Anshim — shrub meadows — tea — the watershed — a noisy inn — a visit to die dujun — Qianling Shan,Dong Shan and Nanyue Shan — a mountain circle — meadow bogs — rest houses

The road, in much better condition than most of the main routes in Yunnan, led north-eastwards to Zhenning, passing over horizontally stratified ridges of coal-bearing marl above limestone, with quartzite on top. Conical rock formations were only a little less prominent than before and seemed to belong to the quartzite layer. Next day a short march, for the most part in a channel between rows of limestone cones, brought us to the large town of Anshun. Most of the inns were better than those in Yunnan; in one place the mafu was greatly alarmed when I found an inn that was perfectly clean.

"There can't have been any horses here for ages," he said, "and there could be evil spirits inside. I'll have to drive them out before I take my horses in there." So saying, he set light to a bundle of straw and waved it about under the manger.
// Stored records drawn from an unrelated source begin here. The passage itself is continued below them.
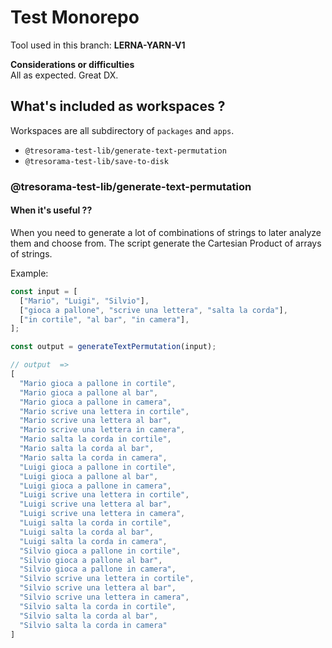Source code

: # Test Monorepo

Tool used in this branch: **LERNA-YARN-V1**

**Considerations or difficulties**  
All as expected.
Great DX.

## What's included as workspaces ?

Workspaces are all subdirectory of `packages` and `apps`.

- `@tresorama-test-lib/generate-text-permutation`
- `@tresorama-test-lib/save-to-disk`

### @tresorama-test-lib/generate-text-permutation

#### When it's useful ??

When you need to generate a lot of combinations of strings to later analyze them and choose from.
The script generate the Cartesian Product of arrays of strings.

Example:

```ts
const input = [
  ["Mario", "Luigi", "Silvio"],
  ["gioca a pallone", "scrive una lettera", "salta la corda"],
  ["in cortile", "al bar", "in camera"],
];

const output = generateTextPermutation(input);

// output  =>
[
  "Mario gioca a pallone in cortile",
  "Mario gioca a pallone al bar",
  "Mario gioca a pallone in camera",
  "Mario scrive una lettera in cortile",
  "Mario scrive una lettera al bar",
  "Mario scrive una lettera in camera",
  "Mario salta la corda in cortile",
  "Mario salta la corda al bar",
  "Mario salta la corda in camera",
  "Luigi gioca a pallone in cortile",
  "Luigi gioca a pallone al bar",
  "Luigi gioca a pallone in camera",
  "Luigi scrive una lettera in cortile",
  "Luigi scrive una lettera al bar",
  "Luigi scrive una lettera in camera",
  "Luigi salta la corda in cortile",
  "Luigi salta la corda al bar",
  "Luigi salta la corda in camera",
  "Silvio gioca a pallone in cortile",
  "Silvio gioca a pallone al bar",
  "Silvio gioca a pallone in camera",
  "Silvio scrive una lettera in cortile",
  "Silvio scrive una lettera al bar",
  "Silvio scrive una lettera in camera",
  "Silvio salta la corda in cortile",
  "Silvio salta la corda al bar",
  "Silvio salta la corda in camera"
]
```
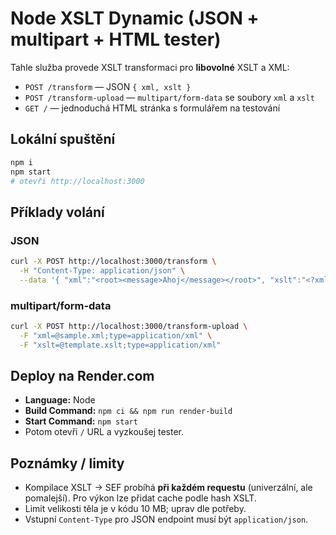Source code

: # Node XSLT Dynamic (JSON + multipart + HTML tester)

Tahle služba provede XSLT transformaci pro **libovolné** XSLT a XML:
- `POST /transform` — JSON `{ xml, xslt }`
- `POST /transform-upload` — `multipart/form-data` se soubory `xml` a `xslt`
- `GET /` — jednoduchá HTML stránka s formulářem na testování

## Lokální spuštění
```bash
npm i
npm start
# otevři http://localhost:3000
```

## Příklady volání
### JSON
```bash
curl -X POST http://localhost:3000/transform \
  -H "Content-Type: application/json" \
  --data '{ "xml":"<root><message>Ahoj</message></root>", "xslt":"<?xml version=\"1.0\"?><xsl:stylesheet xmlns:xsl=\"http://www.w3.org/1999/XSL/Transform\" version=\"3.0\"><xsl:output method=\"html\"/><xsl:template match=\"/\"><html><body><h1><xsl:value-of select=\"/*/message\"/></h1></body></html></xsl:template></xsl:stylesheet>" }'
```

### multipart/form-data
```bash
curl -X POST http://localhost:3000/transform-upload \
  -F "xml=@sample.xml;type=application/xml" \
  -F "xslt=@template.xslt;type=application/xml"
```

## Deploy na Render.com
- **Language:** Node
- **Build Command:** `npm ci && npm run render-build`
- **Start Command:** `npm start`
- Potom otevři `/` URL a vyzkoušej tester.

## Poznámky / limity
- Kompilace XSLT -> SEF probíhá **při každém requestu** (univerzální, ale pomalejší). Pro výkon lze přidat cache podle hash XSLT.
- Limit velikosti těla je v kódu 10 MB; uprav dle potřeby.
- Vstupní `Content-Type` pro JSON endpoint musí být `application/json`.
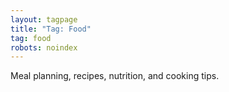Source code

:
 ```yaml
---
layout: tagpage
title: "Tag: Food"
tag: food
robots: noindex
---
```


Meal planning, recipes, nutrition, and cooking tips.

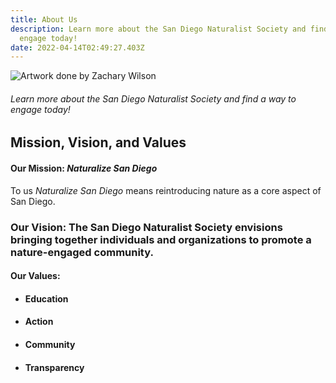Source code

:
 ```yaml
---
title: About Us
description: Learn more about the San Diego Naturalist Society and find a way to
  engage today!
date: 2022-04-14T02:49:27.403Z
---
```

![Artwork done by Zachary Wilson](/assets/images/posts/logo.png "SDNS Logo")



###### Learn more about the San Diego Naturalist Society and find a way to engage today!

## Mission, Vision, and Values

#### Our Mission: *Naturalize San Diego*

To us *Naturalize San Diego* means reintroducing nature as a core aspect of San Diego. 

### Our Vision: The San Diego Naturalist Society envisions bringing together individuals and organizations to promote a nature-engaged community.

#### Our Values: 

* #### Education
* #### Action
* #### Community
* #### Transparency
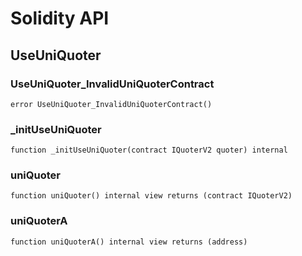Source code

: # Solidity API

## UseUniQuoter

### UseUniQuoter_InvalidUniQuoterContract

```solidity
error UseUniQuoter_InvalidUniQuoterContract()
```

### _initUseUniQuoter

```solidity
function _initUseUniQuoter(contract IQuoterV2 quoter) internal
```

### uniQuoter

```solidity
function uniQuoter() internal view returns (contract IQuoterV2)
```

### uniQuoterA

```solidity
function uniQuoterA() internal view returns (address)
```

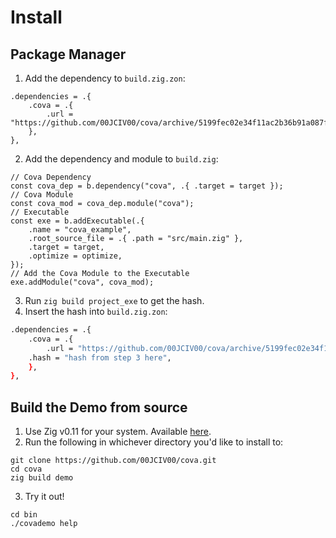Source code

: # Install
## Package Manager
1. Add the dependency to `build.zig.zon`:
```zig 
.dependencies = .{
    .cova = .{
        .url = "https://github.com/00JCIV00/cova/archive/5199fec02e34f11ac2b36b91a087f232076eb9fc.tar.gz",
    },
},
```
2. Add the dependency and module to `build.zig`:
```zig
// Cova Dependency
const cova_dep = b.dependency("cova", .{ .target = target });
// Cova Module
const cova_mod = cova_dep.module("cova");
// Executable
const exe = b.addExecutable(.{
    .name = "cova_example",
    .root_source_file = .{ .path = "src/main.zig" },
    .target = target,
    .optimize = optimize,
});
// Add the Cova Module to the Executable
exe.addModule("cova", cova_mod);
```
3. Run `zig build project_exe` to get the hash.
4. Insert the hash into `build.zig.zon`:
```bash 
.dependencies = .{
    .cova = .{
        .url = "https://github.com/00JCIV00/cova/archive/5199fec02e34f11ac2b36b91a087f232076eb9fc.tar.gz",
	.hash = "hash from step 3 here",
    },
},
```

## Build the Demo from source
1. Use Zig v0.11 for your system. Available [here](https://ziglang.org/download/).
2. Run the following in whichever directory you'd like to install to:
```
git clone https://github.com/00JCIV00/cova.git
cd cova
zig build demo
```
3. Try it out!
```
cd bin 
./covademo help
```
On another occasion it was my turn to be annoyed. The local official had provided me with a watchman, and just as I was going to sleep he began to make an earsplitting clatter outside my open door by hammering on a large hollow bamboo, with the idea of keeping thieves away. The Chinese may be able to put up with such a racket, just as they will sleep under an electric light, sometimes even with their eyes open, but I rejected his well meant endeavours with unconcealed indignation. Along the road were the ruins of numerous stone-built houses belonging to deserted villages, the occupants having presumably fled to escape extortion and looting by passing soldiers from China's growing armies.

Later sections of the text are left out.